There are several reasons why owners of small companies lean towards this model, not least because of the flexibility it offers. We are often approached by clients looking for candidates for specific projects or to meet extraordinary business deadlines, as well as more “typical” scenarios such as covering maternity, annual and sick leave.

And we’re not alone. This model is proving more popular than ever, with contractors and freelancers now making up a huge proportion of the UK workforce – an estimated 1.91m, according to the Labour Force Survey (LFS).

Clearly, the workforce is shifting. But how do you know which model is right for you? Should flexible employment methods only be a solution during turbulent times, or are there advantages to using this model even during times of economic growth?

The benefits of flexible employment

Budgeting pressures around recruiting permanent staff – and even freezes on hiring – make contractors a very attractive prospect. Crucially, businesses can scale up and down as required, without the expenses associated with hiring and firing.

Seasoned contractors are usually quick to adapt to new working environments, and are incentivised to go the extra mile, as the quality of their performance determines whether they win repeat work – as well as helping to build their reputation in the industry.

Hiring contractors is also a low-risk way of assessing whether potential new employees are able to operate at a high level, fit the corporate culture and work well within the existing team.

Of course, flexible employment is not always an appropriate solution for every business need. However, it can work well as part of a long-term recruitment strategy.

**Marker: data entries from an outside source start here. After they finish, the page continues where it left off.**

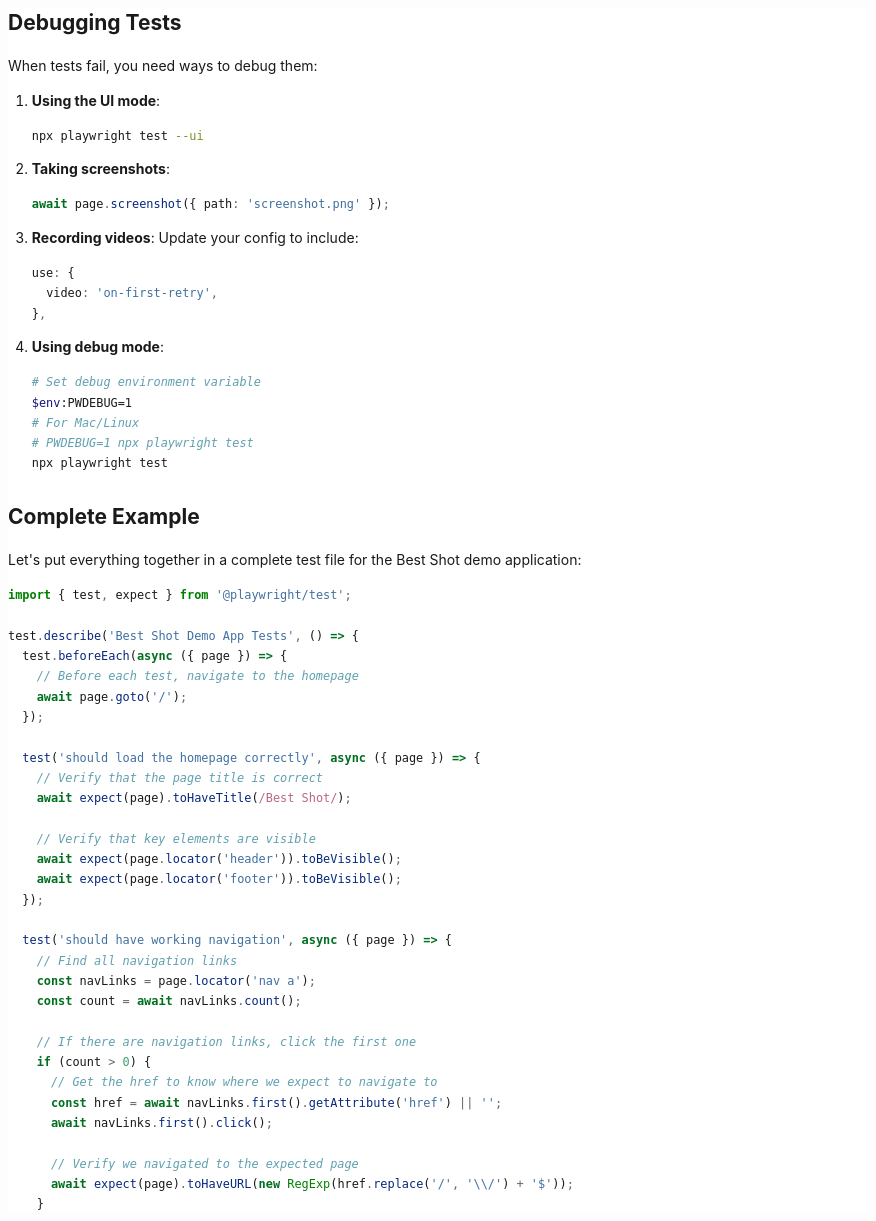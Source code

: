 ## Debugging Tests

When tests fail, you need ways to debug them:

1. **Using the UI mode**:
   ```bash
   npx playwright test --ui
   ```

2. **Taking screenshots**:
   ```typescript
   await page.screenshot({ path: 'screenshot.png' });
   ```

3. **Recording videos**:
   Update your config to include:
   ```typescript
   use: {
     video: 'on-first-retry',
   },
   ```

4. **Using debug mode**:
   ```bash
   # Set debug environment variable
   $env:PWDEBUG=1
   # For Mac/Linux
   # PWDEBUG=1 npx playwright test
   npx playwright test
   ```

## Complete Example

Let's put everything together in a complete test file for the Best Shot demo application:

```typescript
import { test, expect } from '@playwright/test';

test.describe('Best Shot Demo App Tests', () => {
  test.beforeEach(async ({ page }) => {
    // Before each test, navigate to the homepage
    await page.goto('/');
  });

  test('should load the homepage correctly', async ({ page }) => {
    // Verify that the page title is correct
    await expect(page).toHaveTitle(/Best Shot/);
    
    // Verify that key elements are visible
    await expect(page.locator('header')).toBeVisible();
    await expect(page.locator('footer')).toBeVisible();
  });

  test('should have working navigation', async ({ page }) => {
    // Find all navigation links
    const navLinks = page.locator('nav a');
    const count = await navLinks.count();
    
    // If there are navigation links, click the first one
    if (count > 0) {
      // Get the href to know where we expect to navigate to
      const href = await navLinks.first().getAttribute('href') || '';
      await navLinks.first().click();
      
      // Verify we navigated to the expected page
      await expect(page).toHaveURL(new RegExp(href.replace('/', '\\/') + '$'));
    }
```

As the number of freelancers increases, this will become a viable option for more organisations – in times of prosperity as well as difficulty.

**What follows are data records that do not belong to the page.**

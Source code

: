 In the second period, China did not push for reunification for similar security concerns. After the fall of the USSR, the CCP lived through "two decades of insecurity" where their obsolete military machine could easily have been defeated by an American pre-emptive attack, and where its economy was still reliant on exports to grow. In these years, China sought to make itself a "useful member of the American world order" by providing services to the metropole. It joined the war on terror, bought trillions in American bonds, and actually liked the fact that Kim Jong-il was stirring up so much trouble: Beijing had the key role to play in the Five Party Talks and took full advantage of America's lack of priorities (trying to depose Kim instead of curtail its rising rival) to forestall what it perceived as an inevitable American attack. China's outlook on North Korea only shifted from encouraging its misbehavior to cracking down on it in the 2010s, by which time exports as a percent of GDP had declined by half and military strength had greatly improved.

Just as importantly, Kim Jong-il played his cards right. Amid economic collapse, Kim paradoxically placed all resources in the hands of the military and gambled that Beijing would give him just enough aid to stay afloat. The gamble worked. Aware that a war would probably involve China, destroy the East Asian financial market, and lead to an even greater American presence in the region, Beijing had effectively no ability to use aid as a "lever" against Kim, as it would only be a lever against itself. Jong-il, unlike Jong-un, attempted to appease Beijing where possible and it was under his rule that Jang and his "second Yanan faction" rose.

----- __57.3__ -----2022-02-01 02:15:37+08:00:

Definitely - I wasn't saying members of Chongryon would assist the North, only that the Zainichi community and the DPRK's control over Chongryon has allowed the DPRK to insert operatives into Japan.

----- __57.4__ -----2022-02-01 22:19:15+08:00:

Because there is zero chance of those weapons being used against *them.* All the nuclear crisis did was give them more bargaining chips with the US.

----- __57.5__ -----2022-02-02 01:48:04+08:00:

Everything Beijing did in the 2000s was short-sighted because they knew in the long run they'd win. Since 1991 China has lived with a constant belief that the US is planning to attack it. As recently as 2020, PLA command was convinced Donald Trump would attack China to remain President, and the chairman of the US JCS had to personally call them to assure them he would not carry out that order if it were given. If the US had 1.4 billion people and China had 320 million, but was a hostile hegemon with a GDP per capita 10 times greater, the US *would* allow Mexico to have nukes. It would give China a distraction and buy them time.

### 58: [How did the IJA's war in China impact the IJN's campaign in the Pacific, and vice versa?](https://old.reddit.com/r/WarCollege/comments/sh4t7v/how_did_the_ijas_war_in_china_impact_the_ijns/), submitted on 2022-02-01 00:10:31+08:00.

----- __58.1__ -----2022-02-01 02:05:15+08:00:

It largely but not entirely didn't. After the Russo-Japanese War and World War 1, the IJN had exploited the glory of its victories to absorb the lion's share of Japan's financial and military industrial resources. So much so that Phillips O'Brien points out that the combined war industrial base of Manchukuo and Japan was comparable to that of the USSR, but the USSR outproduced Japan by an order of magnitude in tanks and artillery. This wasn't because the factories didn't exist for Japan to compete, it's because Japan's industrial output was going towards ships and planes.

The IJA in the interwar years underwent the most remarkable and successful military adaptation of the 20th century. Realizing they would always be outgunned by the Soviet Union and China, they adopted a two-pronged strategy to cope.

Four things to consider for a flexible employment strategy

There are a number of issues to consider when trying to decide whether hiring a contractor is more appropriate than recruiting a permanent member of staff.

(1) Urgency

If the business requirement is time-sensitive, then a contractor is nearly always the best option. An experienced individual can be placed within a week or two, whereas recruiting a permanent member of staff can take up to three months – and in some cases, longer.

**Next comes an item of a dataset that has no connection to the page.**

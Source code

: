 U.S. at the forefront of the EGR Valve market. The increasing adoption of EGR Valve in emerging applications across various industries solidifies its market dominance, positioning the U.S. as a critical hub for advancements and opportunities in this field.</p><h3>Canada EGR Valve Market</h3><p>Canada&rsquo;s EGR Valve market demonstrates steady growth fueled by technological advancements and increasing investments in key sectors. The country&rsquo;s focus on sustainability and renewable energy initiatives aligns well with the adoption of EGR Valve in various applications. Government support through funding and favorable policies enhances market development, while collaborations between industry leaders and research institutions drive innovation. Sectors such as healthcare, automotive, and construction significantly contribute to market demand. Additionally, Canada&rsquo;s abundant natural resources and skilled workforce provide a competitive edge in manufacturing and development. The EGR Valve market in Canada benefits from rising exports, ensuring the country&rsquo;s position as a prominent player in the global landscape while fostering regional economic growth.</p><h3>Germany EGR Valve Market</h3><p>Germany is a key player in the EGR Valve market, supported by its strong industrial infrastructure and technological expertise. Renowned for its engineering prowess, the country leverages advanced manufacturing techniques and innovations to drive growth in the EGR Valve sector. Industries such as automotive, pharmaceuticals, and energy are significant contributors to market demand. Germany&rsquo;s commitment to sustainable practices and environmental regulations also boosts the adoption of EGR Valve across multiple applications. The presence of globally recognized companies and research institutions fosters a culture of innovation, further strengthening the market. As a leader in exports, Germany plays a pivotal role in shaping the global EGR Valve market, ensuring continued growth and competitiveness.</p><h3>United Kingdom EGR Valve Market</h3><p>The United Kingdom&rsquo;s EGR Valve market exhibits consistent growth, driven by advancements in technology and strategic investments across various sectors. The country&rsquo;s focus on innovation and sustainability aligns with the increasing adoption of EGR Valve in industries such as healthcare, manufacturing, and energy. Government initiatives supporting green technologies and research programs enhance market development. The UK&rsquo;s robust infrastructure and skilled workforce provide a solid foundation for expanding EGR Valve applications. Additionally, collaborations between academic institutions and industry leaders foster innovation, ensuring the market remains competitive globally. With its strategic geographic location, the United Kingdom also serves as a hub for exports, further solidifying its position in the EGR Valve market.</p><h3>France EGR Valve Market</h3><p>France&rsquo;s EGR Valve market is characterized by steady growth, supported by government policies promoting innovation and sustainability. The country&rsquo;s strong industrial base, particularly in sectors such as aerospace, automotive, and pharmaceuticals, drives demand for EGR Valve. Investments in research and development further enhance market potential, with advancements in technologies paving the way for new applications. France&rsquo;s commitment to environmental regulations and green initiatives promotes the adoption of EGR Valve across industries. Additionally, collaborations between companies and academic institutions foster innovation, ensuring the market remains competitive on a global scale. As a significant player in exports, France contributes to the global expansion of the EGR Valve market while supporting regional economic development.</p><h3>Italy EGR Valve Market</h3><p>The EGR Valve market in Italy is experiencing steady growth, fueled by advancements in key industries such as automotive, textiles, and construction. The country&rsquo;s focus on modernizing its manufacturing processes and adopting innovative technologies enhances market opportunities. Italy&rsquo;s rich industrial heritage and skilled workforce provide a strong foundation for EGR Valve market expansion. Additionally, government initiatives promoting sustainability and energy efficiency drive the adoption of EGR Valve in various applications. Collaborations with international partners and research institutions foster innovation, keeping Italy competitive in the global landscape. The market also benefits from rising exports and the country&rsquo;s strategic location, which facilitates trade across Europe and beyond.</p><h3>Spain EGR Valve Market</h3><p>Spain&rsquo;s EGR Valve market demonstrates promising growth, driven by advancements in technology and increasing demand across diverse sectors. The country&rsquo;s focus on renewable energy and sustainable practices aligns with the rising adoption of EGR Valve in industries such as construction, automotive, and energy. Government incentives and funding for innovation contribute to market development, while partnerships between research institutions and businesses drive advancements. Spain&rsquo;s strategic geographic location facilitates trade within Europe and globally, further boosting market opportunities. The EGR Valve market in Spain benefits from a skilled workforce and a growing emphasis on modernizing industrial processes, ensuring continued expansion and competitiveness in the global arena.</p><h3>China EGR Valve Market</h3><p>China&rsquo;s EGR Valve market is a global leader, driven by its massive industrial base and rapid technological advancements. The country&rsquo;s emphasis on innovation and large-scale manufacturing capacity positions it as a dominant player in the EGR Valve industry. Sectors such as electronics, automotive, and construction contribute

One of our clients was recently acquired by another company and there was an urgent need for extra resources. We were able to get a temporary candidate placed within only four days. There have also been cases where our clients have had to respond to requests by regulatory bodies and within seven days of being instructed, a candidate has started work.

(2) Cost

A permanent hire is generally a more cost-effective solution, as continually paying a high day-rate can be a difficult model to maintain in the long-term.

However, although the initial cost may be higher in the short-term, this is only for the duration of the contract, meaning the company isn’t stuck paying a high salary for an employee it no longer needs.

(3) Nature of the work

If there is a specific project that needs to be completed, it is often better to bring in an experienced contractor to handle a complex task and then recruit a permanent employee to handle the day-to-day business.

(4) Nature of the situation

A contractor could help improve an under-performing team and get them up to speed, providing a quick-fix to a problem.

Another common situation is when a company loses a key member of staff and wants to bring in a contractor to cover that position before a permanent hire can be made.

Essentially, the decision between hiring a contractor or a permanent employee comes down to your individual needs as a business owner. If you’re looking for someone to join your team, fit in with company culture and work on projects across the board, then it’s probably worth investing time in recruiting permanent staff.

If, however, what you’re looking for is someone to fly in, get the job done and then drop off your payroll, then a flexible employment strategy may well be the best way to go. And, if you build a bank of good, reliable freelancers, they’ll always be there should you need another pair of hands.

Richard Abelson is director at recruitment consultancy MERJE.